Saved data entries
++++++++++
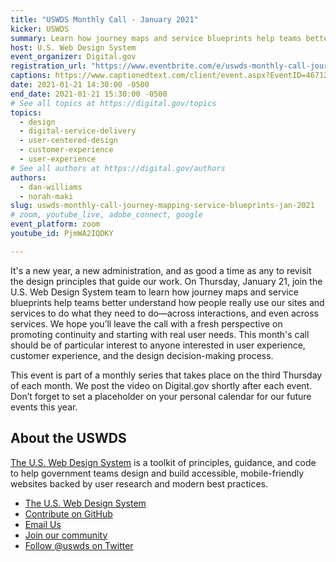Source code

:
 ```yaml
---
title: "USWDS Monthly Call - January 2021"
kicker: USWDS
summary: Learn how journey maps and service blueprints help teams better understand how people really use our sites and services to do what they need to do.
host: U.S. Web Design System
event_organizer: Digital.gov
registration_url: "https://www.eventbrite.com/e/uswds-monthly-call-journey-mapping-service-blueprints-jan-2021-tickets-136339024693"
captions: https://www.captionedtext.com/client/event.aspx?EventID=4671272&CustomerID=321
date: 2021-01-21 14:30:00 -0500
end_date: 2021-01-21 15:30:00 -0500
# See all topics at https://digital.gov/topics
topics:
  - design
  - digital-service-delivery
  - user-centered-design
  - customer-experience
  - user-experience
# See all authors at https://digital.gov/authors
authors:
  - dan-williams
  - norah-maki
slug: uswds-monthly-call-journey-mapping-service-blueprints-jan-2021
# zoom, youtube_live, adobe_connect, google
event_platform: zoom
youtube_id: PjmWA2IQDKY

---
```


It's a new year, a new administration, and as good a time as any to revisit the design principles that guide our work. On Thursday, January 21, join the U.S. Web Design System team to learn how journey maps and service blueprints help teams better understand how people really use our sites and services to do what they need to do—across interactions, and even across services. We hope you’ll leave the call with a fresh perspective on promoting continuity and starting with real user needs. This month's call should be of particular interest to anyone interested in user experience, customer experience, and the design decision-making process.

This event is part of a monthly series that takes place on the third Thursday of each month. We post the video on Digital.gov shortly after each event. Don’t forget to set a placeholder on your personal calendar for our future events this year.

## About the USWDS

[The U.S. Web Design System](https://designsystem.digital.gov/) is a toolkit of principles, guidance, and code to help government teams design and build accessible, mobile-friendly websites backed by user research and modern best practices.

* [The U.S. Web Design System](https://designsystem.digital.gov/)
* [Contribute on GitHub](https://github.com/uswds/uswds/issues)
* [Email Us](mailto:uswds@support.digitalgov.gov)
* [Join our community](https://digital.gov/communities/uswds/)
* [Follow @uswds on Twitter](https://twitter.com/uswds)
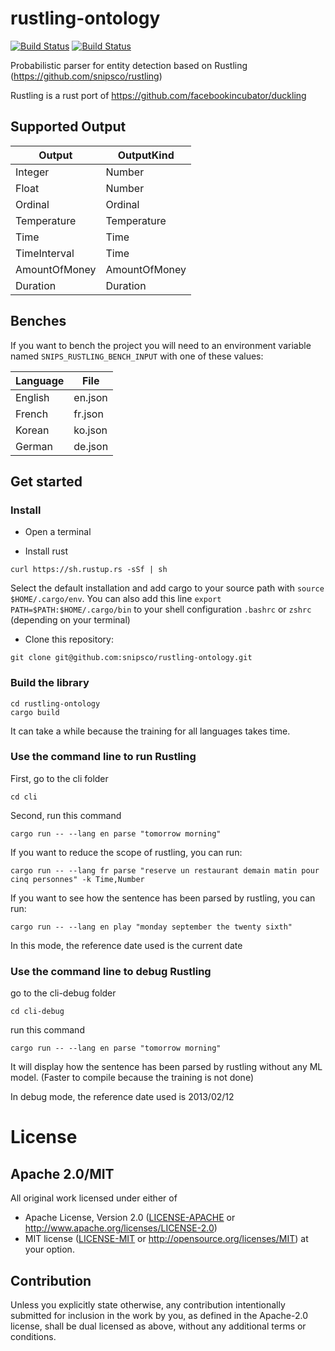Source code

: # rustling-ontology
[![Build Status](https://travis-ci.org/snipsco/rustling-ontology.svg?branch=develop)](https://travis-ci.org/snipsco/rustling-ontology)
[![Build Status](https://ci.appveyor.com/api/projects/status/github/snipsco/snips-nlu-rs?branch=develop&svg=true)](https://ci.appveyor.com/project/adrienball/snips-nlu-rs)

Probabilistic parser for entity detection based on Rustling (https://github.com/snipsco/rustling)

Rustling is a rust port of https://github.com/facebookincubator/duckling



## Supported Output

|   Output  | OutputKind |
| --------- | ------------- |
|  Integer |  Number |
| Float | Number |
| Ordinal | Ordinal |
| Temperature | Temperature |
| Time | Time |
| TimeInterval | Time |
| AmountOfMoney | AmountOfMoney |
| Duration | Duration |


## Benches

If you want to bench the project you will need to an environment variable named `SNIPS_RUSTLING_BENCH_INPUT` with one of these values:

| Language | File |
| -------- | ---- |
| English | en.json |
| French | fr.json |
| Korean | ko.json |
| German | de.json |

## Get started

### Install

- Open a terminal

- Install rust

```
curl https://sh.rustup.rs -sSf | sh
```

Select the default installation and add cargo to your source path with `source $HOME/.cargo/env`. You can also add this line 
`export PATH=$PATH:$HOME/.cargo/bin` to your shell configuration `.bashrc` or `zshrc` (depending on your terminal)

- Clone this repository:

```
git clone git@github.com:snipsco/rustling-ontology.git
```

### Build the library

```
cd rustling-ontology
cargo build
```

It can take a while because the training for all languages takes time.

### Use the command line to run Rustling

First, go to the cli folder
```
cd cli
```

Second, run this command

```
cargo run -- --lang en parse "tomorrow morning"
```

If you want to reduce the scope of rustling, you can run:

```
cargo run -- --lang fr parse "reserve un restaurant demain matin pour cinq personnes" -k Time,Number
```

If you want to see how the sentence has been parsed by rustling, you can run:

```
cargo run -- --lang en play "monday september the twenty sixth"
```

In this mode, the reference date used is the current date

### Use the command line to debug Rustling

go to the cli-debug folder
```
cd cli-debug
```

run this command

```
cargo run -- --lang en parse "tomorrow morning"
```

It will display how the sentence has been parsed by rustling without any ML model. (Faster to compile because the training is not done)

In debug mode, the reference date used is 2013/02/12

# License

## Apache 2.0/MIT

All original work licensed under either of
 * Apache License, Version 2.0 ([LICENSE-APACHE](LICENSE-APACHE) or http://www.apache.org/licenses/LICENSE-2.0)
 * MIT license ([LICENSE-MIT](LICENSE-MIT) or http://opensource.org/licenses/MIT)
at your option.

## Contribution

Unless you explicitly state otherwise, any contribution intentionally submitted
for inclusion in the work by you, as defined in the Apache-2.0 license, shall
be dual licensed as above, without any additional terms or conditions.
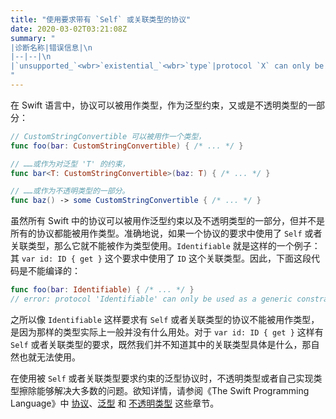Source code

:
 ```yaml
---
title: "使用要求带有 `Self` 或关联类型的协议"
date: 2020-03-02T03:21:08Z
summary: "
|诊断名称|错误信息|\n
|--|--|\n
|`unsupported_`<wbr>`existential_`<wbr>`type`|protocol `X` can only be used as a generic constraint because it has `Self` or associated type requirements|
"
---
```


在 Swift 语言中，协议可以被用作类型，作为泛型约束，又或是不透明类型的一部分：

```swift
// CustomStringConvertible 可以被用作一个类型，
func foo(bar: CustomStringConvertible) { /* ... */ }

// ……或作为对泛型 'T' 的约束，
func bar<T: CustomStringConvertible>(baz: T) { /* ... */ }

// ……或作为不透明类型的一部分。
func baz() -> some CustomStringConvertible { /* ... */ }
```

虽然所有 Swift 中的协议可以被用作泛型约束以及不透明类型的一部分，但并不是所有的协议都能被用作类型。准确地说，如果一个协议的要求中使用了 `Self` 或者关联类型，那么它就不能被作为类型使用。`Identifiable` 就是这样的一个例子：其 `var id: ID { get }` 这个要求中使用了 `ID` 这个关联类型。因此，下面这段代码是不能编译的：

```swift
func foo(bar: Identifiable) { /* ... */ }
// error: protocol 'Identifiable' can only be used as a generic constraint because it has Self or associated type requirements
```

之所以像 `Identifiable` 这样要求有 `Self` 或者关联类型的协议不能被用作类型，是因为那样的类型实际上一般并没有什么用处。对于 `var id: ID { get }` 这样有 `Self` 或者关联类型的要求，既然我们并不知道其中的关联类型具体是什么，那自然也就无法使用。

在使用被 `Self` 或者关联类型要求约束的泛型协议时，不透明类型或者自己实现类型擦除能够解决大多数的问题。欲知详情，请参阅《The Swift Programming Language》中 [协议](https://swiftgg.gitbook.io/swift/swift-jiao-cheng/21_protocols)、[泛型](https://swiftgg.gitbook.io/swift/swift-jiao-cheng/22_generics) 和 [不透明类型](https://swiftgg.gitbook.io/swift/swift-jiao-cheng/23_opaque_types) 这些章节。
++++++++++
Your instructions => The data above should be repeated in full and exactly, with no pictures carried over.

Problem solution =>
Source code

:
 ```yaml
---
title: "USWDS Monthly Call - January 2021"
kicker: USWDS
summary: Learn how journey maps and service blueprints help teams better understand how people really use our sites and services to do what they need to do.
host: U.S. Web Design System
event_organizer: Digital.gov
registration_url: "https://www.eventbrite.com/e/uswds-monthly-call-journey-mapping-service-blueprints-jan-2021-tickets-136339024693"
captions: https://www.captionedtext.com/client/event.aspx?EventID=4671272&CustomerID=321
date: 2021-01-21 14:30:00 -0500
end_date: 2021-01-21 15:30:00 -0500
# See all topics at https://digital.gov/topics
topics:
  - design
  - digital-service-delivery
  - user-centered-design
  - customer-experience
  - user-experience
# See all authors at https://digital.gov/authors
authors:
  - dan-williams
  - norah-maki
slug: uswds-monthly-call-journey-mapping-service-blueprints-jan-2021
# zoom, youtube_live, adobe_connect, google
event_platform: zoom
youtube_id: PjmWA2IQDKY

---
```


It's a new year, a new administration, and as good a time as any to revisit the design principles that guide our work. On Thursday, January 21, join the U.S. Web Design System team to learn how journey maps and service blueprints help teams better understand how people really use our sites and services to do what they need to do—across interactions, and even across services. We hope you’ll leave the call with a fresh perspective on promoting continuity and starting with real user needs. This month's call should be of particular interest to anyone interested in user experience, customer experience, and the design decision-making process.

This event is part of a monthly series that takes place on the third Thursday of each month. We post the video on Digital.gov shortly after each event. Don’t forget to set a placeholder on your personal calendar for our future events this year.

## About the USWDS

[The U.S. Web Design System](https://designsystem.digital.gov/) is a toolkit of principles, guidance, and code to help government teams design and build accessible, mobile-friendly websites backed by user research and modern best practices.

* [The U.S. Web Design System](https://designsystem.digital.gov/)
* [Contribute on GitHub](https://github.com/uswds/uswds/issues)
* [Email Us](mailto:uswds@support.digitalgov.gov)
* [Join our community](https://digital.gov/communities/uswds/)
* [Follow @uswds on Twitter](https://twitter.com/uswds)
Source code

: # rustling-ontology
[![Build Status](https://travis-ci.org/snipsco/rustling-ontology.svg?branch=develop)](https://travis-ci.org/snipsco/rustling-ontology)
[![Build Status](https://ci.appveyor.com/api/projects/status/github/snipsco/snips-nlu-rs?branch=develop&svg=true)](https://ci.appveyor.com/project/adrienball/snips-nlu-rs)

Probabilistic parser for entity detection based on Rustling (https://github.com/snipsco/rustling)

Rustling is a rust port of https://github.com/facebookincubator/duckling



## Supported Output

|   Output  | OutputKind |
| --------- | ------------- |
|  Integer |  Number |
| Float | Number |
| Ordinal | Ordinal |
| Temperature | Temperature |
| Time | Time |
| TimeInterval | Time |
| AmountOfMoney | AmountOfMoney |
| Duration | Duration |


## Benches

If you want to bench the project you will need to an environment variable named `SNIPS_RUSTLING_BENCH_INPUT` with one of these values:

| Language | File |
| -------- | ---- |
| English | en.json |
| French | fr.json |
| Korean | ko.json |
| German | de.json |

## Get started

### Install

- Open a terminal

- Install rust

```
curl https://sh.rustup.rs -sSf | sh
```

Select the default installation and add cargo to your source path with `source $HOME/.cargo/env`. You can also add this line 
`export PATH=$PATH:$HOME/.cargo/bin` to your shell configuration `.bashrc` or `zshrc` (depending on your terminal)

- Clone this repository:

```
git clone git@github.com:snipsco/rustling-ontology.git
```

### Build the library

```
cd rustling-ontology
cargo build
```

It can take a while because the training for all languages takes time.

### Use the command line to run Rustling

First, go to the cli folder
```
cd cli
```

Second, run this command

```
cargo run -- --lang en parse "tomorrow morning"
```

If you want to reduce the scope of rustling, you can run:

```
cargo run -- --lang fr parse "reserve un restaurant demain matin pour cinq personnes" -k Time,Number
```

If you want to see how the sentence has been parsed by rustling, you can run:

```
cargo run -- --lang en play "monday september the twenty sixth"
```

In this mode, the reference date used is the current date

### Use the command line to debug Rustling

go to the cli-debug folder
```
cd cli-debug
```

run this command

```
cargo run -- --lang en parse "tomorrow morning"
```

It will display how the sentence has been parsed by rustling without any ML model. (Faster to compile because the training is not done)

In debug mode, the reference date used is 2013/02/12

# License

## Apache 2.0/MIT

All original work licensed under either of
 * Apache License, Version 2.0 ([LICENSE-APACHE](LICENSE-APACHE) or http://www.apache.org/licenses/LICENSE-2.0)
 * MIT license ([LICENSE-MIT](LICENSE-MIT) or http://opensource.org/licenses/MIT)
at your option.

## Contribution

Unless you explicitly state otherwise, any contribution intentionally submitted
for inclusion in the work by you, as defined in the Apache-2.0 license, shall
be dual licensed as above, without any additional terms or conditions.
Source code

:
 ```yaml
---
title: "使用要求带有 `Self` 或关联类型的协议"
date: 2020-03-02T03:21:08Z
summary: "
|诊断名称|错误信息|\n
|--|--|\n
|`unsupported_`<wbr>`existential_`<wbr>`type`|protocol `X` can only be used as a generic constraint because it has `Self` or associated type requirements|
"
---
```


在 Swift 语言中，协议可以被用作类型，作为泛型约束，又或是不透明类型的一部分：

```swift
// CustomStringConvertible 可以被用作一个类型，
func foo(bar: CustomStringConvertible) { /* ... */ }

// ……或作为对泛型 'T' 的约束，
func bar<T: CustomStringConvertible>(baz: T) { /* ... */ }

// ……或作为不透明类型的一部分。
func baz() -> some CustomStringConvertible { /* ... */ }
```

虽然所有 Swift 中的协议可以被用作泛型约束以及不透明类型的一部分，但并不是所有的协议都能被用作类型。准确地说，如果一个协议的要求中使用了 `Self` 或者关联类型，那么它就不能被作为类型使用。`Identifiable` 就是这样的一个例子：其 `var id: ID { get }` 这个要求中使用了 `ID` 这个关联类型。因此，下面这段代码是不能编译的：

```swift
func foo(bar: Identifiable) { /* ... */ }
// error: protocol 'Identifiable' can only be used as a generic constraint because it has Self or associated type requirements
```

之所以像 `Identifiable` 这样要求有 `Self` 或者关联类型的协议不能被用作类型，是因为那样的类型实际上一般并没有什么用处。对于 `var id: ID { get }` 这样有 `Self` 或者关联类型的要求，既然我们并不知道其中的关联类型具体是什么，那自然也就无法使用。

在使用被 `Self` 或者关联类型要求约束的泛型协议时，不透明类型或者自己实现类型擦除能够解决大多数的问题。欲知详情，请参阅《The Swift Programming Language》中 [协议](https://swiftgg.gitbook.io/swift/swift-jiao-cheng/21_protocols)、[泛型](https://swiftgg.gitbook.io/swift/swift-jiao-cheng/22_generics) 和 [不透明类型](https://swiftgg.gitbook.io/swift/swift-jiao-cheng/23_opaque_types) 这些章节。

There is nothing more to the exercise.